Helping a Woman Have an Unmedicated Birth

So your partner wants to go unmedicated—she wants to avoid an epidural. And she’s counting on you to help her do it. So how do you help?

  • Avoid the unnecessary. You know the basics by now. Try to avoid inductions, try to avoid pitocin and try to avoid letting medical professionals break her water, since it may make labor stronger, testing her resolve to go without the epidural. However, keep in mind that sometimes you just can’t avoid things like pitocin; in some cases these tools are absolutely necessary.

  • Talk about your options. So she wants to avoid an epidural. What are her thoughts about narcotics? Would she want a narcotic shot over an epidural or does she want to avoid that too?

  • Think about scenarios. What are you going to do if it’s a super long labor or if it looks like she’s heading for a cesarean? How about if she starts panicking? What about if the nurse/doctor start pushing an epidural on her? What if they don’t let her get out of bed/walk the halls/ be in the shower? How are you going to help her now?

  • Practice. If you want your labor to go as smoothly as possible, you have to practice your breathing and positions, or you won’t remember how to help her. It only takes a few minutes a couple times a week.

  • Become educated. You have to be the one in charge of keeping her comfortable—not her. You must know many ways to help her during the process.

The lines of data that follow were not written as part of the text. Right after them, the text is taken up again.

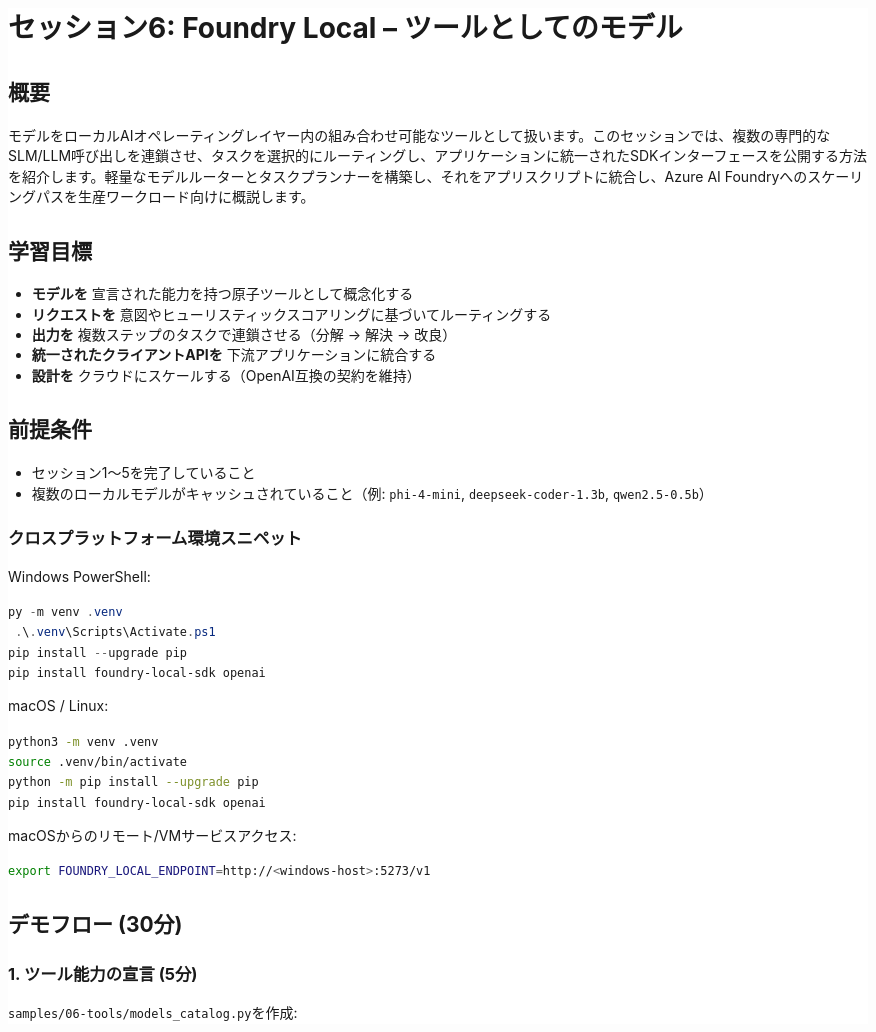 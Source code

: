 
# セッション6: Foundry Local – ツールとしてのモデル

## 概要

モデルをローカルAIオペレーティングレイヤー内の組み合わせ可能なツールとして扱います。このセッションでは、複数の専門的なSLM/LLM呼び出しを連鎖させ、タスクを選択的にルーティングし、アプリケーションに統一されたSDKインターフェースを公開する方法を紹介します。軽量なモデルルーターとタスクプランナーを構築し、それをアプリスクリプトに統合し、Azure AI Foundryへのスケーリングパスを生産ワークロード向けに概説します。

## 学習目標

- **モデルを** 宣言された能力を持つ原子ツールとして概念化する
- **リクエストを** 意図やヒューリスティックスコアリングに基づいてルーティングする
- **出力を** 複数ステップのタスクで連鎖させる（分解 → 解決 → 改良）
- **統一されたクライアントAPIを** 下流アプリケーションに統合する
- **設計を** クラウドにスケールする（OpenAI互換の契約を維持）

## 前提条件

- セッション1～5を完了していること
- 複数のローカルモデルがキャッシュされていること（例: `phi-4-mini`, `deepseek-coder-1.3b`, `qwen2.5-0.5b`）

### クロスプラットフォーム環境スニペット

Windows PowerShell:
```powershell
py -m venv .venv
 .\.venv\Scripts\Activate.ps1
pip install --upgrade pip
pip install foundry-local-sdk openai
```

macOS / Linux:
```bash
python3 -m venv .venv
source .venv/bin/activate
python -m pip install --upgrade pip
pip install foundry-local-sdk openai
```

macOSからのリモート/VMサービスアクセス:
```bash
export FOUNDRY_LOCAL_ENDPOINT=http://<windows-host>:5273/v1
```


## デモフロー (30分)

### 1. ツール能力の宣言 (5分)

`samples/06-tools/models_catalog.py`を作成:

  • Come up with a gimmick. You need something to say to her if she asks for the epidural. I told my husband to talk me out of the epidural if I asked for it. I told him to remind me that I didn’t want a urinary catheter and I wanted to be up and moving as soon after my birth as possible. When I did ask for the epidural (and I did) he reminded me of why I didn’t want it. And after he reminded me, I was back and commited to going unmedicated.

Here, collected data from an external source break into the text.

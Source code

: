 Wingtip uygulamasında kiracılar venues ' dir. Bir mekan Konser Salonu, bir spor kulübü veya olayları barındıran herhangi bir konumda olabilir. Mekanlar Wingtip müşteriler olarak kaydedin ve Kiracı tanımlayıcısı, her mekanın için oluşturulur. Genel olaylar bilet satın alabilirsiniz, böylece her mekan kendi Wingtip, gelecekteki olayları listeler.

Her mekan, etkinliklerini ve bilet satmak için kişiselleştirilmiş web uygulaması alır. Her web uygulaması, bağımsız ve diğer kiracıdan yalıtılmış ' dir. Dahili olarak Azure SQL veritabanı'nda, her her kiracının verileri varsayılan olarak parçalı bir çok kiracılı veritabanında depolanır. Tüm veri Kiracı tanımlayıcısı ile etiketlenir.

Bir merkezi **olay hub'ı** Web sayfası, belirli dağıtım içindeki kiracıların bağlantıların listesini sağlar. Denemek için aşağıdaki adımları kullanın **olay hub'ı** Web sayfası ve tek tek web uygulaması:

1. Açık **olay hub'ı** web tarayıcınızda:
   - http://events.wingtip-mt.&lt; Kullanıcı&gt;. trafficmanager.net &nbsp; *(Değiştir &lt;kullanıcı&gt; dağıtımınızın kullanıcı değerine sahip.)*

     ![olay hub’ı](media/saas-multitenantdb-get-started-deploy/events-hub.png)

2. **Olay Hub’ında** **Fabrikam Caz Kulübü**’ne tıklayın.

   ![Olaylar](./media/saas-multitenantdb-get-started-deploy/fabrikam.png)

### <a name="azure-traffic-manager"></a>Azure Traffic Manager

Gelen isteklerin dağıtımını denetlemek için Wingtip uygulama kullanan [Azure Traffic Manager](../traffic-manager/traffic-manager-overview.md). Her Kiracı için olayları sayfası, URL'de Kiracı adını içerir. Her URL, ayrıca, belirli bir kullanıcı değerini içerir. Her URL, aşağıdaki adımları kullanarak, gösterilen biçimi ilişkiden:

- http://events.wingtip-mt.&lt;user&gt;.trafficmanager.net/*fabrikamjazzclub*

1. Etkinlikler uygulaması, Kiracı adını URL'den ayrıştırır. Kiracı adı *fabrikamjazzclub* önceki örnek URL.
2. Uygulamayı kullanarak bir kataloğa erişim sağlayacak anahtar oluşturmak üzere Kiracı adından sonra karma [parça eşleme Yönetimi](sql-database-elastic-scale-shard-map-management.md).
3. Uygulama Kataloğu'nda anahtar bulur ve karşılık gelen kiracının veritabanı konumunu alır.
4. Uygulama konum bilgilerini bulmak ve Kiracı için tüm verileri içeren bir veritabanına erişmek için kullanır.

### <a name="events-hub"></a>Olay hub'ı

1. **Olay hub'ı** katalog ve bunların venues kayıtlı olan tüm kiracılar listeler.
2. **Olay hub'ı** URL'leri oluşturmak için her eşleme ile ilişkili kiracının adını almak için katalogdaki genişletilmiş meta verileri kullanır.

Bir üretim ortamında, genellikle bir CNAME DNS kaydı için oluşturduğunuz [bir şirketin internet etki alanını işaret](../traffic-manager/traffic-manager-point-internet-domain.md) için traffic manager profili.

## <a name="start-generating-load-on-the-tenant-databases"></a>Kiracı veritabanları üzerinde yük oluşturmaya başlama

  • Watch out for the test. I tested my husband, asking for an epidural before I really NEEDED one; I wanted to know what he would do. What can I say? It was my hormones turning me into a mega-witch (not one of my best moments). Some women will do this during labor. Watch out for it.

  • Figure out what to do during transition. Remember, transition is the phase of labor right before pushing and is the hardest, but shortest part of labor. This is the point many women ask for an epidural because they hit a wall. However, if you can get her through transition, she probably doesn’t need an epidural. Talk it over and decide what to do if she asks for an epidural in transition.

  • Choose a code word. Some women will labor asking for an epidural, but not really want one (welcome to the fun world of women!). In this case, a code word meaning “I actually do want the epidural” can be helpful.

  • Step it up if she asks for the epidural. If she’s asking for an epidural, she needs more help. And you have to figure out a way to help her.

  • Be prepared for it to test your resolve too. It’s hard to watch someone you love in pain, especially if they’re very vocal about it. It may seem easier on both of you if she just gives in and gets the epidural. Many coaches (out of love) will start suggesting the epidural. And if you suggest it, she’ll probably take you up on it. Make sure you’re committed to her going unmedicated too.